### Exercise data ###

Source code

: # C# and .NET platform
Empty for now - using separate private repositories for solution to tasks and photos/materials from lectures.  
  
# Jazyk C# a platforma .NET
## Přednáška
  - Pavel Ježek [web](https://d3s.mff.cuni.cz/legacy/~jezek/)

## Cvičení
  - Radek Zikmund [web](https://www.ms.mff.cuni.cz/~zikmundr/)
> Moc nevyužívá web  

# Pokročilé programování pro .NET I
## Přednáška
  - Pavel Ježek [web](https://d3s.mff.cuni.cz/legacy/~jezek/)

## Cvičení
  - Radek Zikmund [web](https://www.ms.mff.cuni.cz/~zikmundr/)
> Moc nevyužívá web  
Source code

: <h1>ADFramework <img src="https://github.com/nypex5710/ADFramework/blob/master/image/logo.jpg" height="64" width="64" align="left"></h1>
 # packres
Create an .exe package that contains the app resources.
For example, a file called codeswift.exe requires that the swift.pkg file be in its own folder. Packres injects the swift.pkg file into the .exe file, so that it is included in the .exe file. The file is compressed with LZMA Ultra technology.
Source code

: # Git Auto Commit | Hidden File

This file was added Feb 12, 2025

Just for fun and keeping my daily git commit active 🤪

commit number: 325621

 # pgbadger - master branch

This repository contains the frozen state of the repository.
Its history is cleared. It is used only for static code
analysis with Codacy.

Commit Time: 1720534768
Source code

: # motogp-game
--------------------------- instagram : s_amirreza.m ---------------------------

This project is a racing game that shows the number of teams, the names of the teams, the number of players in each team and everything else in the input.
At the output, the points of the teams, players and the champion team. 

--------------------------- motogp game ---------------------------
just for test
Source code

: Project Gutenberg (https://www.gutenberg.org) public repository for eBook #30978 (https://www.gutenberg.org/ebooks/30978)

###

__What the task requires__.
If a line in the records holds the string "that", copy it.

__Answer to this problem__.
Create an .exe package that contains the app resources.
For example, a file called codeswift.exe requires that the swift.pkg file be in its own folder. Packres injects the swift.pkg file into the .exe file, so that it is included in the .exe file. The file is compressed with LZMA Ultra technology.
This project is a racing game that shows the number of teams, the names of the teams, the number of players in each team and everything else in the input.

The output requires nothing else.